I-Land is where memories and experiences turn into short stories, personal journal entries and narration in first person, part memoir, part fiction, exploring topics such as the relation between humans and the societies they live in.

The Mean Thing

 

i__m_an_angel_by_jm08191998-d5g8edlSo…once, when I was young (like, barely into the double-digits), I did something really mean. It was well intentioned—enlightened even, I thought at the time—although ultimately misguided. Very misguided.

But let’s start at the beginning.

In grade school, I had a teacher with a novel approach to passing notes in class. She didn’t just allow it, she encouraged it, believing it fostered our communication skills. We didn’t argue.

Many prepubescent alliances were forged (and broken) within the folded pages ricocheting around the room. Like any micro society, our class was not immune to the perils of hierarchy and its intricacies were prevalent in a multitude of ways, though one was particularly impossible to overlook.

This was back in the heydays of neon; the more you wore, the better off you found yourself, socially speaking. I had enough, which was to say no one needed sunglasses when I was around, but I certainly didn’t let the trend pass me by (not that I’ll ever dig out the photos to prove it).

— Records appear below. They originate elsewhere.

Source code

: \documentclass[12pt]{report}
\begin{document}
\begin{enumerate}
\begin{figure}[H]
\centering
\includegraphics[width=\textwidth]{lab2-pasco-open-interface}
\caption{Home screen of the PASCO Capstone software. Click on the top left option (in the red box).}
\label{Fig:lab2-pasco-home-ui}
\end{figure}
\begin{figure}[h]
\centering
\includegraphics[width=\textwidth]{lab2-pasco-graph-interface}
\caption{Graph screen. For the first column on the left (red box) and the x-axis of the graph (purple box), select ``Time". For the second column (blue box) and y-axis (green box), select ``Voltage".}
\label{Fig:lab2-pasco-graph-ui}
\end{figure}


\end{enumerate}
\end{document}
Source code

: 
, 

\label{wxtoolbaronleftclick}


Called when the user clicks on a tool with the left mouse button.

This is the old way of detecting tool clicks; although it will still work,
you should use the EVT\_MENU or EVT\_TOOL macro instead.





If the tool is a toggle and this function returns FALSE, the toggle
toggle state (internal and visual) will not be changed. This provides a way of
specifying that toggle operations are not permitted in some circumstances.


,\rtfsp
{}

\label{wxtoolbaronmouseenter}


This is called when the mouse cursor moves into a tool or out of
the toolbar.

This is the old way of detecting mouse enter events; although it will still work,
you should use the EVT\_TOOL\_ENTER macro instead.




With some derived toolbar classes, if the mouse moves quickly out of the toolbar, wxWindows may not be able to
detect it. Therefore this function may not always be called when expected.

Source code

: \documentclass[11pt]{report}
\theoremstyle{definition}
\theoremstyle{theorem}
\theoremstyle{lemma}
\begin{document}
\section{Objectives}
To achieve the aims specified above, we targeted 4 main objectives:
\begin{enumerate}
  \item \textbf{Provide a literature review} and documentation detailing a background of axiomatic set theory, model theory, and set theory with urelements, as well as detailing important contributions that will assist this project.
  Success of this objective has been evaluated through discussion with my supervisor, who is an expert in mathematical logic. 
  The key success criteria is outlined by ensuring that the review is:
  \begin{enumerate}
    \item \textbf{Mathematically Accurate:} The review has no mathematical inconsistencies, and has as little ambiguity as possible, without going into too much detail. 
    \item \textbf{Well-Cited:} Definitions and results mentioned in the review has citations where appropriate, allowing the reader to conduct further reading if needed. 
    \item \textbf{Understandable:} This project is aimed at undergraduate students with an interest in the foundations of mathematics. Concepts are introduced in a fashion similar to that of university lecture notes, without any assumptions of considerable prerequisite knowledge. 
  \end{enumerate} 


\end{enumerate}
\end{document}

Anyway, there was one girl, Pia, who wasn’t caught up in the bright colors of popularity—or so it seemed. She was the smartest kid in class, but brains weren’t as valuable as fluorescent yellow slouch socks and since she never wore any (a fact I assume she’s now extremely grateful about), she wallowed around the bottom of the social ladder.

Until the day I noticed the tie-dyed girls at the coolest lunchroom table squeeze together so she could sit with them while they copied her homework. Pia almost never passed notes (which probably contributed to her superior grades), but suddenly she became central station. And when she came to school wearing a thin neon pink bracelet, it was obvious an intervention was necessary.

I took it upon myself to deliver it and used the most obviously appropriate method at my disposal: I sent her a note. In it, I explained that by ingratiating herself to the highest social echelon, she was essentially throwing her life away. I then went on to outline their faults, in vitiating detail, including the inevitable sartorial consequences.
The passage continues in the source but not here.